BEGIN Material provided

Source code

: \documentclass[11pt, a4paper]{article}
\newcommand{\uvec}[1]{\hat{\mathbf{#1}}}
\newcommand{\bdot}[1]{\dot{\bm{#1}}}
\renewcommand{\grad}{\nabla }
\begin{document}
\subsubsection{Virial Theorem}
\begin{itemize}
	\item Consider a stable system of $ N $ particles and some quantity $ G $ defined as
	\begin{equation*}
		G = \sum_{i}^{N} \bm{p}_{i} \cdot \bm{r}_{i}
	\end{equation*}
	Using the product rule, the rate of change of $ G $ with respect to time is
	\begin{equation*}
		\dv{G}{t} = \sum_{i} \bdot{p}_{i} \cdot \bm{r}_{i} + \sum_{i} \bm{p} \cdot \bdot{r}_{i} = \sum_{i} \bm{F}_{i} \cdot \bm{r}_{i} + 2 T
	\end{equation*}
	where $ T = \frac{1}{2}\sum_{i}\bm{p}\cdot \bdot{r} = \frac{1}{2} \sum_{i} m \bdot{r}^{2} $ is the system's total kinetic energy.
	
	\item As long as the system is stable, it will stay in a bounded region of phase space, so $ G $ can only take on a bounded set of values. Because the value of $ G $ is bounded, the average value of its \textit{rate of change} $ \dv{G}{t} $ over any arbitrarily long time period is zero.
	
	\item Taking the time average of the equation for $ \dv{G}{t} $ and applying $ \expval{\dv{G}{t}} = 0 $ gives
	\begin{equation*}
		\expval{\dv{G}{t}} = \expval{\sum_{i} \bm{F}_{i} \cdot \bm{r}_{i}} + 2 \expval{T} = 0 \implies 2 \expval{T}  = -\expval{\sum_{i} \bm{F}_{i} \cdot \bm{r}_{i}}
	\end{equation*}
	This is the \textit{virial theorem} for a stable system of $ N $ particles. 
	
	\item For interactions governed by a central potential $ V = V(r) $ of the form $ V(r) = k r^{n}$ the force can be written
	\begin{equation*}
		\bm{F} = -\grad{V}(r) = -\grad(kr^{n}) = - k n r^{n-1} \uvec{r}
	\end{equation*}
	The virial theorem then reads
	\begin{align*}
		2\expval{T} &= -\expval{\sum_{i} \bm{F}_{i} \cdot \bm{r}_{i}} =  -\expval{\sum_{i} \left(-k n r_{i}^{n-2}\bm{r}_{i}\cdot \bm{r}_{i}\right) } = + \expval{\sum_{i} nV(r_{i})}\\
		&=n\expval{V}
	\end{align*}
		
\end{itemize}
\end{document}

END Material provided

Every line above holding the string "grad" should be listed.

**Written solution**
\renewcommand{\grad}{\nabla }
		\bm{F} = -\grad{V}(r) = -\grad(kr^{n}) = - k n r^{n-1} \uvec{r}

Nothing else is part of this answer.